** WORK REQUEST **
Below is a listing. Gather each line of it that contains "Heroku".

** INPUT DATA **
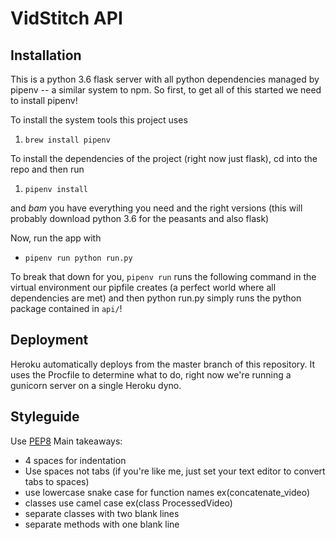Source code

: # VidStitch API

## Installation

This is a python 3.6 flask server with all python dependencies managed by pipenv -- a similar system to npm. So first, to get all of this started we need to install pipenv!

To install the system tools this project uses
1. `brew install pipenv`

To install the dependencies of the project (right now just flask), cd into the repo and then run
1. `pipenv install`

and *bam* you have everything you need and the right versions
(this will probably download python 3.6 for the peasants and also flask)

Now, run the app with
* `pipenv run python run.py`

To break that down for you, `pipenv run` runs the following command in the virtual environment our pipfile creates (a perfect world where all dependencies are met) and then python run.py simply runs the python package contained in `api/`! 

## Deployment

Heroku automatically deploys from the master branch of this repository.
It uses the Procfile to determine what to do, right now we're running a gunicorn server on a single Heroku dyno.

## Styleguide
Use [PEP8](https://www.python.org/dev/peps/pep-0008/)
Main takeaways:
* 4 spaces for indentation
* Use spaces not tabs (if you're like me, just set your text editor to convert tabs to spaces)
* use lowercase snake case for function names ex(concatenate_video)
* classes use camel case ex(class ProcessedVideo)
* separate classes with two blank lines
* separate methods with one blank line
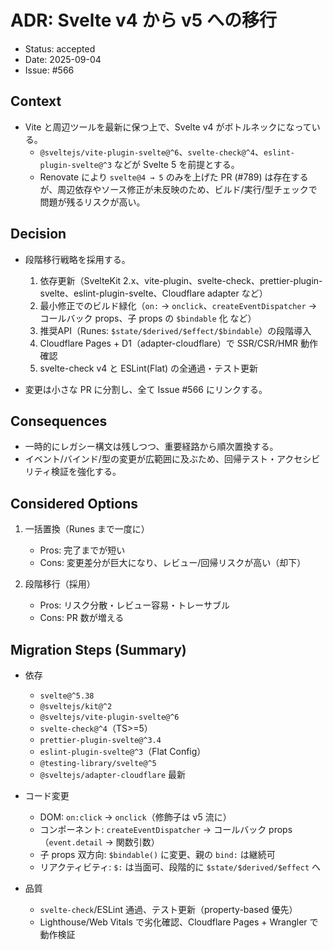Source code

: # ADR: Svelte v4 から v5 への移行

- Status: accepted
- Date: 2025-09-04
- Issue: #566

## Context

- Vite と周辺ツールを最新に保つ上で、Svelte v4 がボトルネックになっている。
  - `@sveltejs/vite-plugin-svelte@^6`、`svelte-check@^4`、`eslint-plugin-svelte@^3` などが Svelte 5 を前提とする。
  - Renovate により `svelte@4 → 5` のみを上げた PR (#789) は存在するが、周辺依存やソース修正が未反映のため、ビルド/実行/型チェックで問題が残るリスクが高い。

## Decision

- 段階移行戦略を採用する。
  1) 依存更新（SvelteKit 2.x、vite-plugin、svelte-check、prettier-plugin-svelte、eslint-plugin-svelte、Cloudflare adapter など）
  2) 最小修正でのビルド緑化（`on:` → `onclick`、`createEventDispatcher` → コールバック props、子 props の `$bindable` 化 など）
  3) 推奨API（Runes: `$state/$derived/$effect/$bindable`）の段階導入
  4) Cloudflare Pages + D1（adapter-cloudflare）で SSR/CSR/HMR 動作確認
  5) svelte-check v4 と ESLint(Flat) の全通過・テスト更新

- 変更は小さな PR に分割し、全て Issue #566 にリンクする。

## Consequences

- 一時的にレガシー構文は残しつつ、重要経路から順次置換する。
- イベント/バインド/型の変更が広範囲に及ぶため、回帰テスト・アクセシビリティ検証を強化する。

## Considered Options

1) 一括置換（Runes まで一度に）
   - Pros: 完了までが短い
   - Cons: 変更差分が巨大になり、レビュー/回帰リスクが高い（却下）

2) 段階移行（採用）
   - Pros: リスク分散・レビュー容易・トレーサブル
   - Cons: PR 数が増える

## Migration Steps (Summary)

- 依存
  - `svelte@^5.38`
  - `@sveltejs/kit@^2`
  - `@sveltejs/vite-plugin-svelte@^6`
  - `svelte-check@^4`（TS>=5）
  - `prettier-plugin-svelte@^3.4`
  - `eslint-plugin-svelte@^3`（Flat Config）
  - `@testing-library/svelte@^5`
  - `@sveltejs/adapter-cloudflare` 最新

- コード変更
  - DOM: `on:click` → `onclick`（修飾子は v5 流に）
  - コンポーネント: `createEventDispatcher` → コールバック props（`event.detail` → 関数引数）
  - 子 props 双方向: `$bindable()` に変更、親の `bind:` は継続可
  - リアクティビティ: `$:` は当面可、段階的に `$state/$derived/$effect` へ

- 品質
  - `svelte-check`/ESLint 通過、テスト更新（property-based 優先）
  - Lighthouse/Web Vitals で劣化確認、Cloudflare Pages + Wrangler で動作検証

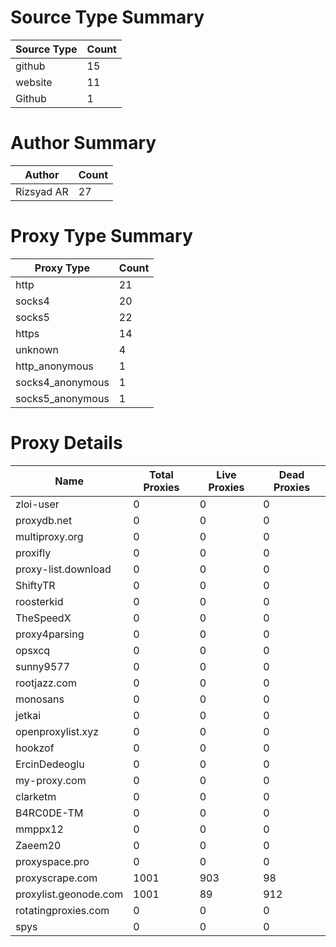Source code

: # Source Type Summary

| Source Type | Count |
|-------------|-------|
| github | 15 |
| website | 11 |
| Github | 1 |


# Author Summary

| Author | Count |
|--------|-------|
| Rizsyad AR | 27 |


# Proxy Type Summary

| Proxy Type | Count |
|------------|-------|
| http | 21 |
| socks4 | 20 |
| socks5 | 22 |
| https | 14 |
| unknown | 4 |
| http_anonymous | 1 |
| socks4_anonymous | 1 |
| socks5_anonymous | 1 |


# Proxy Details

| Name | Total Proxies | Live Proxies | Dead Proxies |
|------|---------------|--------------|---------------|
| zloi-user | 0 | 0 | 0 |
| proxydb.net | 0 | 0 | 0 |
| multiproxy.org | 0 | 0 | 0 |
| proxifly | 0 | 0 | 0 |
| proxy-list.download | 0 | 0 | 0 |
| ShiftyTR | 0 | 0 | 0 |
| roosterkid | 0 | 0 | 0 |
| TheSpeedX | 0 | 0 | 0 |
| proxy4parsing | 0 | 0 | 0 |
| opsxcq | 0 | 0 | 0 |
| sunny9577 | 0 | 0 | 0 |
| rootjazz.com | 0 | 0 | 0 |
| monosans | 0 | 0 | 0 |
| jetkai | 0 | 0 | 0 |
| openproxylist.xyz | 0 | 0 | 0 |
| hookzof | 0 | 0 | 0 |
| ErcinDedeoglu | 0 | 0 | 0 |
| my-proxy.com | 0 | 0 | 0 |
| clarketm | 0 | 0 | 0 |
| B4RC0DE-TM | 0 | 0 | 0 |
| mmppx12 | 0 | 0 | 0 |
| Zaeem20 | 0 | 0 | 0 |
| proxyspace.pro | 0 | 0 | 0 |
| proxyscrape.com | 1001 | 903 | 98 |
| proxylist.geonode.com | 1001 | 89 | 912 |
| rotatingproxies.com | 0 | 0 | 0 |
| spys | 0 | 0 | 0 |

** THE COMPLETED TASK **
Heroku automatically deploys from the master branch of this repository.
It uses the Procfile to determine what to do, right now we're running a gunicorn server on a single Heroku dyno.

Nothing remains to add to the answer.